──────── Data for processing
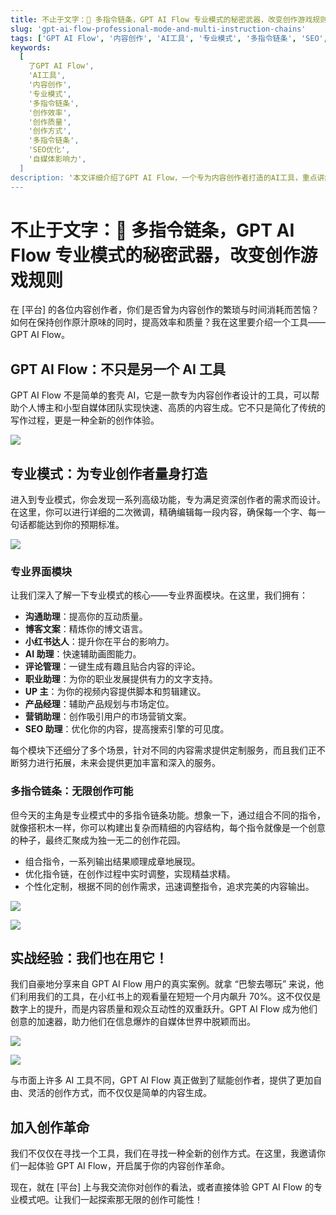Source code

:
 ```yaml
---
title: 不止于文字：🔗 多指令链条，GPT AI Flow 专业模式的秘密武器，改变创作游戏规则
slug: 'gpt-ai-flow-professional-mode-and-multi-instruction-chains'
tags: ['GPT AI Flow', '内容创作', 'AI工具', '专业模式', '多指令链条', 'SEO', '自媒体']
keywords:
  [
    了GPT AI Flow',
    'AI工具',
    '内容创作',
    '专业模式',
    '多指令链条',
    '创作效率',
    '创作质量',
    '创作方式',
    '多指令链条',
    'SEO优化',
    '自媒体影响力',
  ]
description: '本文详细介绍了GPT AI Flow，一个专为内容创作者打造的AI工具，重点讲解了其专业模式和多指令链条功能，并举例说明了它如何帮助自媒体提升关注度和互动性，优化SEO，实现快速高质的内容生成。'
---
```


# 不止于文字：🔗 多指令链条，GPT AI Flow 专业模式的秘密武器，改变创作游戏规则

在 [平台] 的各位内容创作者，你们是否曾为内容创作的繁琐与时间消耗而苦恼？如何在保持创作原汁原味的同时，提高效率和质量？我在这里要介绍一个工具——GPT AI Flow。

## GPT AI Flow：不只是另一个 AI 工具

GPT AI Flow 不是简单的套壳 AI，它是一款专为内容创作者设计的工具，可以帮助个人博主和小型自媒体团队实现快速、高质的内容生成。它不只是简化了传统的写作过程，更是一种全新的创作体验。

![](./img/2023-10-31-img-6-show-proModeWindow.gif)

<!-- truncate -->

## 专业模式：为专业创作者量身打造

进入到专业模式，你会发现一系列高级功能，专为满足资深创作者的需求而设计。在这里，你可以进行详细的二次微调，精确编辑每一段内容，确保每一个字、每一句话都能达到你的预期标准。

![](./img/2023-10-31-img-7-proMode-explication.png)

### 专业界面模块

让我们深入了解一下专业模式的核心——专业界面模块。在这里，我们拥有：

- **沟通助理**：提高你的互动质量。
- **博客文案**：精炼你的博文语言。
- **小红书达人**：提升你在平台的影响力。
- **AI 助理**：快速辅助画图能力。
- **评论管理**：一键生成有趣且贴合内容的评论。
- **职业助理**：为你的职业发展提供有力的文字支持。
- **UP 主**：为你的视频内容提供脚本和剪辑建议。
- **产品经理**：辅助产品规划与市场定位。
- **营销助理**：创作吸引用户的市场营销文案。
- **SEO 助理**：优化你的内容，提高搜索引擎的可见度。

每个模块下还细分了多个场景，针对不同的内容需求提供定制服务，而且我们正不断努力进行拓展，未来会提供更加丰富和深入的服务。

### 多指令链条：无限创作可能

但今天的主角是专业模式中的多指令链条功能。想象一下，通过组合不同的指令，就像搭积木一样，你可以构建出复杂而精细的内容结构，每个指令就像是一个创意的种子，最终汇聚成为独一无二的创作花园。

- 组合指令，一系列输出结果顺理成章地展现。
- 优化指令链，在创作过程中实时调整，实现精益求精。
- 个性化定制，根据不同的创作需求，迅速调整指令，追求完美的内容输出。

![](./img/2023-10-31-img-16-multiple-instruction-chains-2.gif)

![](./img/2023-10-31-img-17-multiple-instruction-chains-3.gif)

## 实战经验：我们也在用它！

我们自豪地分享来自 GPT AI Flow 用户的真实案例。就拿 “巴黎去哪玩” 来说，他们利用我们的工具，在小红书上的观看量在短短一个月内飙升 70%。这不仅仅是数字上的提升，而是内容质量和观众互动性的双重跃升。GPT AI Flow 成为他们创意的加速器，助力他们在信息爆炸的自媒体世界中脱颖而出。

![](./img/2023-08-23-img-9-xiaohognshu-followparis-30-days-data.png)

![](./img/2023-08-25-img-7-seo-module-effect-for-followparis.png)

与市面上许多 AI 工具不同，GPT AI Flow 真正做到了赋能创作者，提供了更加自由、灵活的创作方式，而不仅仅是简单的内容生成。

## 加入创作革命

我们不仅仅在寻找一个工具，我们在寻找一种全新的创作方式。在这里，我邀请你们一起体验 GPT AI Flow，开启属于你的内容创作革命。

现在，就在 [平台] 上与我交流你对创作的看法，或者直接体验 GPT AI Flow 的专业模式吧。让我们一起探索那无限的创作可能性！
────────────────
Each line from the one containing "- **产品经理**：辅助产品规划与市场定位。" to the last line of the material above should be reproduced word for word, with nothing added.

- **产品经理**：辅助产品规划与市场定位。
- **营销助理**：创作吸引用户的市场营销文案。
- **SEO 助理**：优化你的内容，提高搜索引擎的可见度。

每个模块下还细分了多个场景，针对不同的内容需求提供定制服务，而且我们正不断努力进行拓展，未来会提供更加丰富和深入的服务。

### 多指令链条：无限创作可能

但今天的主角是专业模式中的多指令链条功能。想象一下，通过组合不同的指令，就像搭积木一样，你可以构建出复杂而精细的内容结构，每个指令就像是一个创意的种子，最终汇聚成为独一无二的创作花园。

- 组合指令，一系列输出结果顺理成章地展现。
- 优化指令链，在创作过程中实时调整，实现精益求精。
- 个性化定制，根据不同的创作需求，迅速调整指令，追求完美的内容输出。

![](./img/2023-10-31-img-16-multiple-instruction-chains-2.gif)

![](./img/2023-10-31-img-17-multiple-instruction-chains-3.gif)

## 实战经验：我们也在用它！

我们自豪地分享来自 GPT AI Flow 用户的真实案例。就拿 “巴黎去哪玩” 来说，他们利用我们的工具，在小红书上的观看量在短短一个月内飙升 70%。这不仅仅是数字上的提升，而是内容质量和观众互动性的双重跃升。GPT AI Flow 成为他们创意的加速器，助力他们在信息爆炸的自媒体世界中脱颖而出。

![](./img/2023-08-23-img-9-xiaohognshu-followparis-30-days-data.png)

![](./img/2023-08-25-img-7-seo-module-effect-for-followparis.png)

与市面上许多 AI 工具不同，GPT AI Flow 真正做到了赋能创作者，提供了更加自由、灵活的创作方式，而不仅仅是简单的内容生成。

## 加入创作革命

我们不仅仅在寻找一个工具，我们在寻找一种全新的创作方式。在这里，我邀请你们一起体验 GPT AI Flow，开启属于你的内容创作革命。

现在，就在 [平台] 上与我交流你对创作的看法，或者直接体验 GPT AI Flow 的专业模式吧。让我们一起探索那无限的创作可能性！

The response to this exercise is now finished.